Material provided
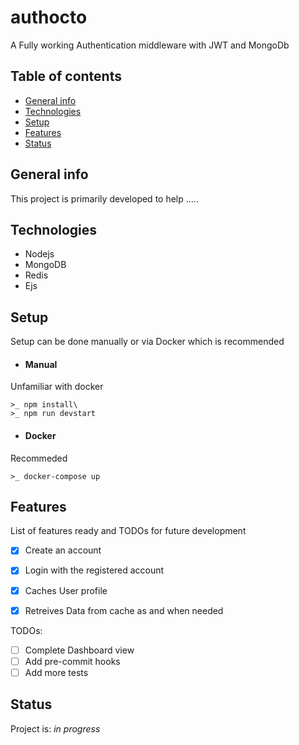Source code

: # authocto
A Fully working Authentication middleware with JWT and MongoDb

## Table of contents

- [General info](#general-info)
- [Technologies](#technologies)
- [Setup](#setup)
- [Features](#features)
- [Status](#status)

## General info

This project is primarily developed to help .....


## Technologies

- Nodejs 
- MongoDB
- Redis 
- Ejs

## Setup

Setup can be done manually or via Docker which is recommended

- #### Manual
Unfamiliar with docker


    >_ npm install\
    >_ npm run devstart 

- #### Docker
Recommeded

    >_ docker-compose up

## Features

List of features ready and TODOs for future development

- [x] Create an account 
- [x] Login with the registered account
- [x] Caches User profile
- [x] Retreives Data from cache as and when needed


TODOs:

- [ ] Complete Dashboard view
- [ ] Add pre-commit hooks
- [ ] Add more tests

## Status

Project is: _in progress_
* * *
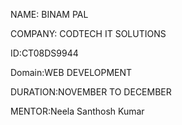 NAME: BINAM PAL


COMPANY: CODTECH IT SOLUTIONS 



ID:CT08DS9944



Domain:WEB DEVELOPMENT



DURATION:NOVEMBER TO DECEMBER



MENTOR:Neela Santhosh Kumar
* * *
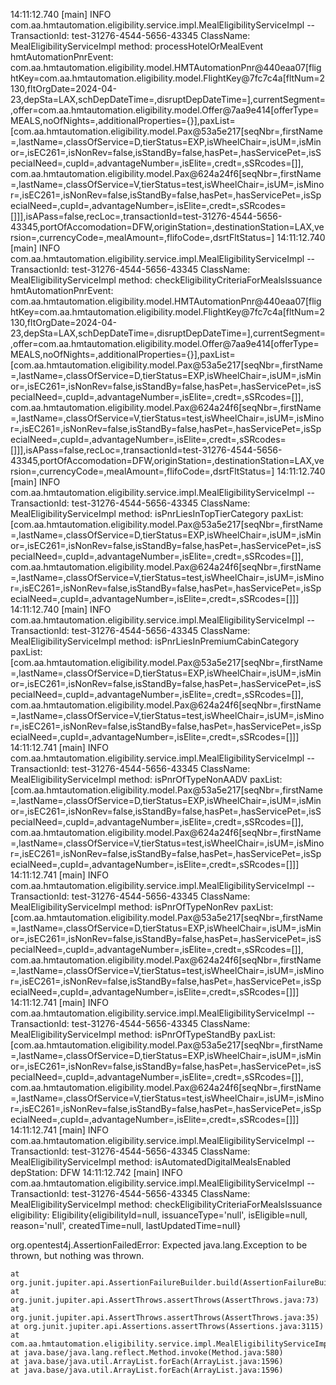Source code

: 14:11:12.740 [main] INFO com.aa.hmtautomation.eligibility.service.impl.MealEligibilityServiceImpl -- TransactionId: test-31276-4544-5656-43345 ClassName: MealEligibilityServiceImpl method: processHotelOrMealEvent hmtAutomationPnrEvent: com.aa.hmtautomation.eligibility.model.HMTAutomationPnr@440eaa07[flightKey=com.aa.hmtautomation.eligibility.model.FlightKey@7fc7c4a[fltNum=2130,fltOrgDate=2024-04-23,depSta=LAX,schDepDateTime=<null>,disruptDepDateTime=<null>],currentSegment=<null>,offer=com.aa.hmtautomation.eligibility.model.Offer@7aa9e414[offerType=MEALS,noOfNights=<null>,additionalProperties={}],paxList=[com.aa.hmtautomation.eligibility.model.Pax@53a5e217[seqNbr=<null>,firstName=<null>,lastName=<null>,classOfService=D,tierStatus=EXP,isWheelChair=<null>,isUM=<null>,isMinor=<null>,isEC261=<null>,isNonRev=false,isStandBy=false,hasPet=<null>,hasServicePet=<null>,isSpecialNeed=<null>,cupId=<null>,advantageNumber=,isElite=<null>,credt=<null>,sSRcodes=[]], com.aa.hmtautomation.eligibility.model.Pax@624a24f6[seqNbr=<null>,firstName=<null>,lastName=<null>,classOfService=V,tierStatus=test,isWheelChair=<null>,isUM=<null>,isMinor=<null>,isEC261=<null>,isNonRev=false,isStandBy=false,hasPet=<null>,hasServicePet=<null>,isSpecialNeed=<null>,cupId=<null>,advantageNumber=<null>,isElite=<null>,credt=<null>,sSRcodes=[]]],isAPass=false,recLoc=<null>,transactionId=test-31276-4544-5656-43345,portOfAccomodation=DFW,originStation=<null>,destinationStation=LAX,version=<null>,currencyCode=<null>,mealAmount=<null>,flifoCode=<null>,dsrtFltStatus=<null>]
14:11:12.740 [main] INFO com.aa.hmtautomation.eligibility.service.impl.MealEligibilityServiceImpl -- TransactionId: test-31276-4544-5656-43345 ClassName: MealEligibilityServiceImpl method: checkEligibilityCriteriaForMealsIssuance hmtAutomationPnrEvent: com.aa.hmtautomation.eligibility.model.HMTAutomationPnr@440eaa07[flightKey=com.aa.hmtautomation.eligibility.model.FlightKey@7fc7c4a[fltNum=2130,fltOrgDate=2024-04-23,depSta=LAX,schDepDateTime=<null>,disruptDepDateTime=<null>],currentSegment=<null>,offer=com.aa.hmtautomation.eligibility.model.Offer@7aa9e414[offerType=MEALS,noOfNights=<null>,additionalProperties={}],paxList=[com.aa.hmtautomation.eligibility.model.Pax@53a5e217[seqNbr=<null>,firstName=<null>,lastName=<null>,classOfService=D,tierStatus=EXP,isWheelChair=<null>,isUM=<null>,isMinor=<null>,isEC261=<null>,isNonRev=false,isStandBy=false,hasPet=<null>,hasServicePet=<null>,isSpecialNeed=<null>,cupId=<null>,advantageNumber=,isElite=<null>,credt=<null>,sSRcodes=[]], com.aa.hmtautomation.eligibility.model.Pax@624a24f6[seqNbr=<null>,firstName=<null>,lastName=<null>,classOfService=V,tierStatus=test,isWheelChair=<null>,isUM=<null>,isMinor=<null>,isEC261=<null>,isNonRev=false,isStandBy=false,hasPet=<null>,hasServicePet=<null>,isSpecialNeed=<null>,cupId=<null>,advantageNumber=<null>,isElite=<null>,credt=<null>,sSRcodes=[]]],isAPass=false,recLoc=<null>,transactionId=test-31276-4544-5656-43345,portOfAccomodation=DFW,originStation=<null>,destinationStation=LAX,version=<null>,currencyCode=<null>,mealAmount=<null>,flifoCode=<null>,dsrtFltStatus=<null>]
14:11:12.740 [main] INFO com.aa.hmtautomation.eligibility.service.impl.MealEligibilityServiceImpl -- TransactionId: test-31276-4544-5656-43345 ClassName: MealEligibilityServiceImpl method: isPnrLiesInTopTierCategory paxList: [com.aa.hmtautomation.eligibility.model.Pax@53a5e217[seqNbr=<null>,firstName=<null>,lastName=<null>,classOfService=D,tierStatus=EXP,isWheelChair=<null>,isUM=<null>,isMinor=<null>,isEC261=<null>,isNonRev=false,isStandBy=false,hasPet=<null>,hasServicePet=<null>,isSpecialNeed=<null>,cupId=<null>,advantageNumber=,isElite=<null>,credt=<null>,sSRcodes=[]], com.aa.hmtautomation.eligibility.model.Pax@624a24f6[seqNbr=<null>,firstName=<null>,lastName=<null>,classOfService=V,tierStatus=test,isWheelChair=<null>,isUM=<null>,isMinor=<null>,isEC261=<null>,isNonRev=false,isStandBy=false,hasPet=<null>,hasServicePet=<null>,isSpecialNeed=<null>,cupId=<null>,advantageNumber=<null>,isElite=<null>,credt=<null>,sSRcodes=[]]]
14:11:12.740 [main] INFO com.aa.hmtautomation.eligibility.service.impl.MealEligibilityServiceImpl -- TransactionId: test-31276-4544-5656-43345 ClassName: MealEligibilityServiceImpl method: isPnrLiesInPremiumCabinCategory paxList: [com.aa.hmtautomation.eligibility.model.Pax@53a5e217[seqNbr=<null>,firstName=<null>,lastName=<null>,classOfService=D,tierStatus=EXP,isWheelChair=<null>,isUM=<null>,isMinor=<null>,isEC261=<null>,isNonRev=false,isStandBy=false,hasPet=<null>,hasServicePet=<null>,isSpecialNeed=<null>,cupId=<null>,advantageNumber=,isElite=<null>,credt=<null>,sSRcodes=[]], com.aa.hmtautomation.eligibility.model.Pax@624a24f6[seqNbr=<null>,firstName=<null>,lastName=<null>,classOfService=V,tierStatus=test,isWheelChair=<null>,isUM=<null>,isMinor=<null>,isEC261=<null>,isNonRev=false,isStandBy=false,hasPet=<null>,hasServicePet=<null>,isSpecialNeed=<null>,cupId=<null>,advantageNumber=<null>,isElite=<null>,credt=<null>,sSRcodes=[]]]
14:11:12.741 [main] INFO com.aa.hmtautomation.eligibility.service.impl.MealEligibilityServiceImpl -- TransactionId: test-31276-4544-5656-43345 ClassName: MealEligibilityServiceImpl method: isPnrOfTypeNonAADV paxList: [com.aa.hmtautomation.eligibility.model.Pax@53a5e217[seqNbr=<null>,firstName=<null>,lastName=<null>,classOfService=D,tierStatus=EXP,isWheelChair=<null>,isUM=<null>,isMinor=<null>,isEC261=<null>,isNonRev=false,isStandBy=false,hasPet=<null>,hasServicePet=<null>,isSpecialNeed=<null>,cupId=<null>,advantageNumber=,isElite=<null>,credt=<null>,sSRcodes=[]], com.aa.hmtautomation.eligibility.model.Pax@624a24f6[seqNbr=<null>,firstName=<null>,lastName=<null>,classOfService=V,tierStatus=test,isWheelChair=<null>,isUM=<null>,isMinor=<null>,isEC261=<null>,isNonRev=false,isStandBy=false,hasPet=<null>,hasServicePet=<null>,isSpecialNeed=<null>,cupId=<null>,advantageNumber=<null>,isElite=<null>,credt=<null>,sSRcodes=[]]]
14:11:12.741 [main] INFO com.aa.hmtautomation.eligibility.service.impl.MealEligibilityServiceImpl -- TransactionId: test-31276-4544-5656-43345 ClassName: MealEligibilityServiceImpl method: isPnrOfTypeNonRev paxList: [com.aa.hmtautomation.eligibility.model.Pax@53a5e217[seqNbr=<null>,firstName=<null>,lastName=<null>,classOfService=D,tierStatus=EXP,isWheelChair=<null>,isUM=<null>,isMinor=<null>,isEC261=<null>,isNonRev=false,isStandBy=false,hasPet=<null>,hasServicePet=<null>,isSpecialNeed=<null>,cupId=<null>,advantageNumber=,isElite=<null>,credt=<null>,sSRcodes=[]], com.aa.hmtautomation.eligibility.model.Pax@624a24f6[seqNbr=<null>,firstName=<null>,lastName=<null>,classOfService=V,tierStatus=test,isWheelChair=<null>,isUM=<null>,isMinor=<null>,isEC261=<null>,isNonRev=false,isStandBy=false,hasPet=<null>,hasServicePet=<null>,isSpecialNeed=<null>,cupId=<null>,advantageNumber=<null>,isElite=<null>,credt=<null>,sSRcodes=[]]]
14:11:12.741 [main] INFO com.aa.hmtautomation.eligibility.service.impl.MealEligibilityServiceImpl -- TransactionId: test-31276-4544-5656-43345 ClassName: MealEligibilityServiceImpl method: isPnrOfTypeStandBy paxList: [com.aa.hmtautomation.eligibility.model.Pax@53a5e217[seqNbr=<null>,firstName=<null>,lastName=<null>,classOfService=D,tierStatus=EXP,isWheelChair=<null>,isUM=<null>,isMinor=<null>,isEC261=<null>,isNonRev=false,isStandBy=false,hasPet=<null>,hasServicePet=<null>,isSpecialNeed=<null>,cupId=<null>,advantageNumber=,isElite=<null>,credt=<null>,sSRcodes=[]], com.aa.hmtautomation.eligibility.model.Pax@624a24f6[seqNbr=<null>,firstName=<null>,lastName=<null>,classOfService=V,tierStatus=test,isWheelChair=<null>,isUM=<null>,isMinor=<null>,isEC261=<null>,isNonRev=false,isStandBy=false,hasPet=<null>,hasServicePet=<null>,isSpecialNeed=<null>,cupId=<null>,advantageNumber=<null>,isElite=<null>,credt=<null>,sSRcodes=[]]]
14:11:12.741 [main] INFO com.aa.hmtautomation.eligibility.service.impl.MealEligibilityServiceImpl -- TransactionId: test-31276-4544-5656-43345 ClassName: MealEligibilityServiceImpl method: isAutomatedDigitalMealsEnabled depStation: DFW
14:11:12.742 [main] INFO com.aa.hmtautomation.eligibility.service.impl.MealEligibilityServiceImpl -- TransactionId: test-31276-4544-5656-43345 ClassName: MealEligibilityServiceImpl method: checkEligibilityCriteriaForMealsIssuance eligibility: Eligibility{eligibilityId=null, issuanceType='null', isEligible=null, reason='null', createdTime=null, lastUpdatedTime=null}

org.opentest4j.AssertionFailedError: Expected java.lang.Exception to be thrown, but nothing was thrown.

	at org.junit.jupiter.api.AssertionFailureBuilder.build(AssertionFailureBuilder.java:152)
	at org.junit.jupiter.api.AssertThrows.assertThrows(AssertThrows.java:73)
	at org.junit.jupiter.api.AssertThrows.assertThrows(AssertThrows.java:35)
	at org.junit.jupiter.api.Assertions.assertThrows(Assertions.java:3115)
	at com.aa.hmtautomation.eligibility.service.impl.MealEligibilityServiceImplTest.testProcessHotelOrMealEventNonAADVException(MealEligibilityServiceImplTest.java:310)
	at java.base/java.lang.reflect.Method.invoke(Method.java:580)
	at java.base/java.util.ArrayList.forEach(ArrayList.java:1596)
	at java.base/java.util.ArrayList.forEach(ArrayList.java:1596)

To do
Scan the material above and copy every line that holds the string "jupiter".

Task response
	at org.junit.jupiter.api.AssertionFailureBuilder.build(AssertionFailureBuilder.java:152)
	at org.junit.jupiter.api.AssertThrows.assertThrows(AssertThrows.java:73)
	at org.junit.jupiter.api.AssertThrows.assertThrows(AssertThrows.java:35)
	at org.junit.jupiter.api.Assertions.assertThrows(Assertions.java:3115)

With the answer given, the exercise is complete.